# [SOURCE MATERIAL]
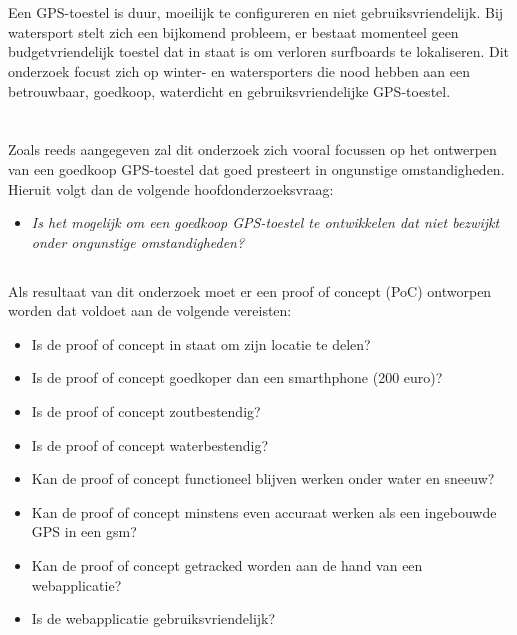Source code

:\section{}
\label{sec:probleemstelling}

 Een GPS-toestel is duur, moeilijk te configureren en niet gebruiksvriendelijk. Bij watersport stelt zich een bijkomend probleem, er bestaat momenteel geen budgetvriendelijk toestel dat in staat is om verloren surfboards te lokaliseren. Dit onderzoek focust zich op winter- en watersporters die nood hebben aan een betrouwbaar, goedkoop, waterdicht en gebruiksvriendelijke GPS-toestel.

\section{}
\subsection{}
\label{sec:onderzoeksvraag}

Zoals reeds aangegeven zal dit onderzoek zich vooral focussen op het ontwerpen van een goedkoop GPS-toestel dat goed presteert in ongunstige omstandigheden. Hieruit volgt dan de volgende hoofdonderzoeksvraag:
\newline
\begin{itemize}
	\item[] \textit{Is het mogelijk om een goedkoop GPS-toestel te ontwikkelen dat niet bezwijkt onder ongunstige omstandigheden?}
\end{itemize}

\subsection{}
Als resultaat van dit onderzoek moet er een proof of concept (PoC) ontworpen worden dat voldoet aan de volgende vereisten:
\begin{itemize}
	\item Is de proof of concept in staat om zijn locatie te delen?
	\item Is de proof of concept goedkoper dan een smarthphone (200 euro)?
	\item Is de proof of concept zoutbestendig?
	\item  Is de proof of concept waterbestendig?
    \item Kan de proof of concept functioneel blijven werken  onder water en sneeuw?
	\item Kan de proof of concept minstens even accuraat werken als een ingebouwde GPS in een gsm?
	\item Kan de proof of concept getracked worden aan de hand van een webapplicatie?
	\item Is de webapplicatie gebruiksvriendelijk?
\end{itemize}

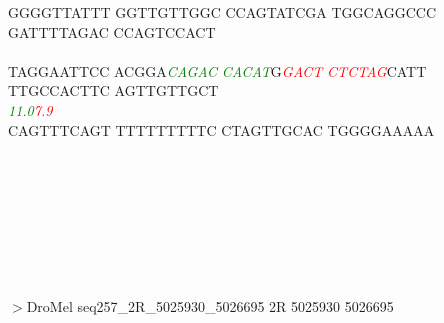 \documentclass[11pt,twoside,reqno,a4paper]{article}
\begin{document}
{GGGGTTATTT	GGTTGTTGGC	CCAGTATCGA	TGGCAGGCCC	GATTTTAGAC	CCAGTCCACT	\\
\hspace*{1\charwidth}\hspace*{1\charwidth}\hspace*{1\charwidth}\hspace*{1\charwidth}\hspace*{1\charwidth}\hspace*{1\charwidth}\\
TAGGAATTCC	ACGGA\textit{\textcolor{Green}{C}}\textit{\textcolor{Green}{A}}\textit{\textcolor{Green}{G}}\textit{\textcolor{Green}{A}}\textit{\textcolor{Green}{C}}	\textit{\textcolor{Green}{C}}\textit{\textcolor{Green}{A}}\textit{\textcolor{Green}{C}}\textit{\textcolor{Green}{A}}\textit{\textcolor{Green}{T}}G\textit{\textcolor{Red}{G}}\textit{\textcolor{Red}{A}}\textit{\textcolor{Red}{C}}\textit{\textcolor{Red}{T}}	\textit{\textcolor{Red}{C}}\textit{\textcolor{Red}{T}}\textit{\textcolor{Red}{C}}\textit{\textcolor{Red}{T}}\textit{\textcolor{Red}{A}}\textit{\textcolor{Red}{G}}CATT	TTGCCACTTC	AGTTGTTGCT	\\
\hspace*{1\charwidth}\hspace*{15\charwidth}\textit{\textcolor{Green}{11.0}}\hspace*{1\charwidth}\hspace*{1\charwidth}\hspace*{-118\charwidth}\textit{\textcolor{Red}{7.9}}\hspace*{1\charwidth}\hspace*{1\charwidth}\hspace*{1\charwidth}\hspace*{1\charwidth}\\
CAGTTTCAGT	TTTTTTTTTC	CTAGTTGCAC	TGGGGAAAAA	\\
\hspace*{1\charwidth}\hspace*{1\charwidth}\hspace*{1\charwidth}\hspace*{1\charwidth}\\
\\
\\
\\
\\
\\
\\
}
\\
$>$DroMel	seq257\_2R\_5025930\_5026695	2R	5025930	5026695 \\
\end{document}
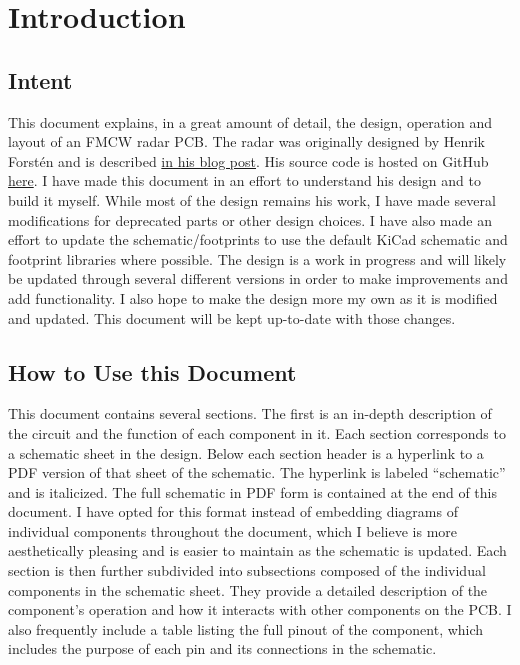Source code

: \documentclass{default}
\begin{document}
\tableofcontents
\hypersetup{linkcolor=red}

\chapter{Introduction}
\label{cha:introduction}

\section{Intent}
\label{sec:intent}

This document explains, in a great amount of detail, the design, operation and layout of an FMCW radar PCB. The radar
was originally designed by Henrik Forst\'en and is described
\href{http://hforsten.com/third-version-of-homemade-6-ghz-fmcw-radar.html}{in his blog post}. His source code is hosted
on GitHub \href{https://github.com/Ttl/fmcw3}{here}. I have made this document in an effort to understand his design and
to build it myself. While most of the design remains his work, I have made several modifications for deprecated parts or
other design choices. I have also made an effort to update the schematic/footprints to use the default KiCad schematic
and footprint libraries where possible. The design is a work in progress and will likely be updated through several
different versions in order to make improvements and add functionality. I also hope to make the design more my own as it
is modified and updated. This document will be kept up-to-date with those changes.

\section{How to Use this Document}
\label{sec:how-to-use}

This document contains several sections. The first is an in-depth description of the circuit and the function of each
component in it. Each section corresponds to a schematic sheet in the design. Below each section header is a hyperlink
to a PDF version of that sheet of the schematic. The hyperlink is labeled ``schematic'' and is italicized. The full
schematic in PDF form is contained at the end of this document. I have opted for this format instead of embedding
diagrams of individual components throughout the document, which I believe is more aesthetically pleasing and is easier
to maintain as the schematic is updated. Each section is then further subdivided into subsections composed of the
individual components in the schematic sheet. They provide a detailed description of the component's operation and how
it interacts with other components on the PCB. I also frequently include a table listing the full pinout of the
component, which includes the purpose of each pin and its connections in the schematic.
\end{document}
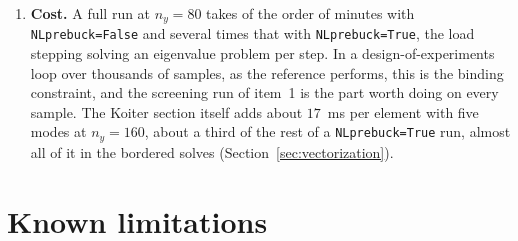 \documentclass[11pt,a4paper]{article}
\begin{document}
\begin{enumerate}
        \texttt{WARNING} about stopping short of
        $1 - \texttt{NLprebuck\_eps1}$ as a failure rather than a note: the
        expansion is then made about a state that is not in the neighbourhood
        of the bifurcation point, which is the very thing
        Section~\ref{sec:step} is for.
  \item \textbf{Cost.}  A full run at $n_y = 80$ takes of the order of
        minutes with \texttt{NLprebuck=False} and several times that with
        \texttt{NLprebuck=True}, the load stepping solving an eigenvalue
        problem per step.  In a design-of-experiments loop over thousands of
        samples, as the reference performs, this is the binding constraint,
        and the screening run of item~1 is the part worth doing on every
        sample.  The Koiter section itself adds about $17$~ms per element with
        five modes at $n_y = 160$, about a third of the rest of a
        \texttt{NLprebuck=True} run, almost all of it in the bordered solves
        (Section~\ref{sec:vectorization}).
\end{enumerate}

\section{Known limitations}
\label{sec:limits}
\end{document}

# [WORK INSTRUCTIONS]
In the entries above, restate word for word the lines between the one holding "and footprint libraries" and the one holding "schematic in PDF", inclusive, and nothing besides.

# [TASK ANSWER]
and footprint libraries where possible. The design is a work in progress and will likely be updated through several
different versions in order to make improvements and add functionality. I also hope to make the design more my own as it
is modified and updated. This document will be kept up-to-date with those changes.

\section{How to Use this Document}
\label{sec:how-to-use}

This document contains several sections. The first is an in-depth description of the circuit and the function of each
component in it. Each section corresponds to a schematic sheet in the design. Below each section header is a hyperlink
to a PDF version of that sheet of the schematic. The hyperlink is labeled ``schematic'' and is italicized. The full
schematic in PDF form is contained at the end of this document. I have opted for this format instead of embedding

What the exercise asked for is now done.